[Dataset entries]

★ ★ ★ ★ ★

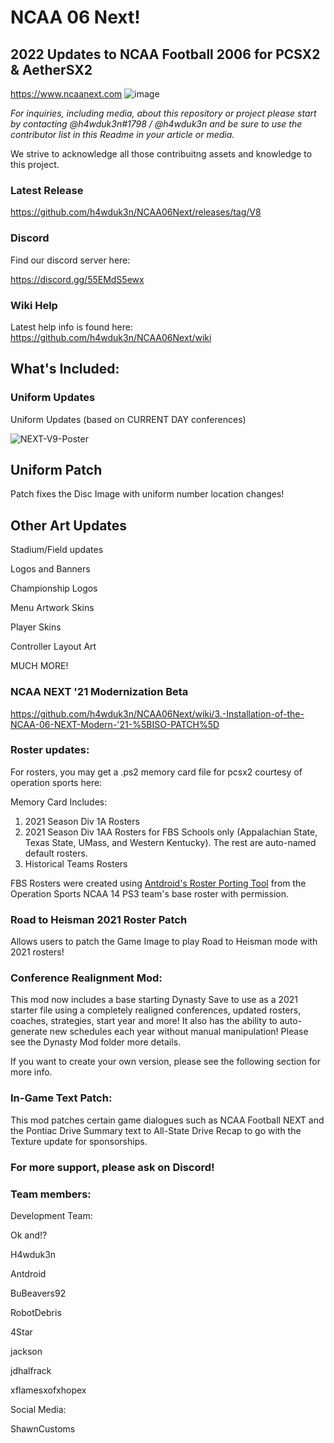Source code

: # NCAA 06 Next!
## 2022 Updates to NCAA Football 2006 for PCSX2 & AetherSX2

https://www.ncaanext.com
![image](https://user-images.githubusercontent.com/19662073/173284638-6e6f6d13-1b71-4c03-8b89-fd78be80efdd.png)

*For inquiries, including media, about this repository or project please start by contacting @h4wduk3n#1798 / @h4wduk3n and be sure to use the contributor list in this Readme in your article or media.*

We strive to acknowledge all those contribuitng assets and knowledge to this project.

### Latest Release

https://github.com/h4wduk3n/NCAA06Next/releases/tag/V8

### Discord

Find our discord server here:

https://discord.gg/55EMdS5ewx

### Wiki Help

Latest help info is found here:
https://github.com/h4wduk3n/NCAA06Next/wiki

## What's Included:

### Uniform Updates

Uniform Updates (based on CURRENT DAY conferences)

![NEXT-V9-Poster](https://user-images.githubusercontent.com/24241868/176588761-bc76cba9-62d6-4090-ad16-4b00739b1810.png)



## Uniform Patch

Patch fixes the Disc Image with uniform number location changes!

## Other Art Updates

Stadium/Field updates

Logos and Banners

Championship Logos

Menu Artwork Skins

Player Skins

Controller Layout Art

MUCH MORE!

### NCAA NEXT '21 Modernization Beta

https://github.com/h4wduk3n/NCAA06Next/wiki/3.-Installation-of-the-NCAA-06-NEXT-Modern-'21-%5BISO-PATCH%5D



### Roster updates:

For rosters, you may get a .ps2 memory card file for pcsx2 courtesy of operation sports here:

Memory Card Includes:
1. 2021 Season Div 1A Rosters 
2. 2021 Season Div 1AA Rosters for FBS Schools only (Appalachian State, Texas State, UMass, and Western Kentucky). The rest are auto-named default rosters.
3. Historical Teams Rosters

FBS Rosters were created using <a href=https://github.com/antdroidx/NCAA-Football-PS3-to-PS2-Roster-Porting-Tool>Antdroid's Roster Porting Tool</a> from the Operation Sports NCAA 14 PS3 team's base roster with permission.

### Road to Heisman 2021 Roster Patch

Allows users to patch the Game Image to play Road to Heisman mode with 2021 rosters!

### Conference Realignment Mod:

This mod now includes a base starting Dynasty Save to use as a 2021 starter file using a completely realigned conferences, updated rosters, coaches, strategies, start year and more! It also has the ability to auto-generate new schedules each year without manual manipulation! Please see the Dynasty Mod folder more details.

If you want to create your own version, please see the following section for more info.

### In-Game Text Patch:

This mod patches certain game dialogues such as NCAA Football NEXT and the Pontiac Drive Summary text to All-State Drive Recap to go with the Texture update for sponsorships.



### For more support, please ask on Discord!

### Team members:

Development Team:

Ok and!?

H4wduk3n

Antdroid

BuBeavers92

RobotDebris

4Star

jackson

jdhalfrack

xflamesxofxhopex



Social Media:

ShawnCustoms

★ ★ ★ ★ ★

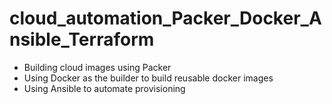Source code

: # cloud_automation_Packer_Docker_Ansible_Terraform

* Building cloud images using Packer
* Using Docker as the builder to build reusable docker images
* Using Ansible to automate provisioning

★ ★ ★ ★ ★

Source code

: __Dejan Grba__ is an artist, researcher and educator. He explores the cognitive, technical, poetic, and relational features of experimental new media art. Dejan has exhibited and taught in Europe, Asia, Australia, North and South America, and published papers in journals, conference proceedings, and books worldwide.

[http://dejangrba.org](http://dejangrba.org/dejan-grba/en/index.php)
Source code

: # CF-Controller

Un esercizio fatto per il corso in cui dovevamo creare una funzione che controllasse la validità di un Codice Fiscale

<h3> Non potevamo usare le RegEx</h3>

★ ★ ★ ★ ★

• _Task requirements_
Among the records above, extract exactly the lines from the line with "article or media.*" to the line with "1. 2021 Season Div 1A Rosters", both lines included, and leave out the rest.

• _Response below_
*For inquiries, including media, about this repository or project please start by contacting @h4wduk3n#1798 / @h4wduk3n and be sure to use the contributor list in this Readme in your article or media.*

We strive to acknowledge all those contribuitng assets and knowledge to this project.

### Latest Release

https://github.com/h4wduk3n/NCAA06Next/releases/tag/V8

### Discord

Find our discord server here:

https://discord.gg/55EMdS5ewx

### Wiki Help

Latest help info is found here:
https://github.com/h4wduk3n/NCAA06Next/wiki

## What's Included:

### Uniform Updates

Uniform Updates (based on CURRENT DAY conferences)

![NEXT-V9-Poster](https://user-images.githubusercontent.com/24241868/176588761-bc76cba9-62d6-4090-ad16-4b00739b1810.png)



## Uniform Patch

Patch fixes the Disc Image with uniform number location changes!

## Other Art Updates

Stadium/Field updates

Logos and Banners

Championship Logos

Menu Artwork Skins

Player Skins

Controller Layout Art

MUCH MORE!

### NCAA NEXT '21 Modernization Beta

https://github.com/h4wduk3n/NCAA06Next/wiki/3.-Installation-of-the-NCAA-06-NEXT-Modern-'21-%5BISO-PATCH%5D



### Roster updates:

For rosters, you may get a .ps2 memory card file for pcsx2 courtesy of operation sports here:

Memory Card Includes:
1. 2021 Season Div 1A Rosters 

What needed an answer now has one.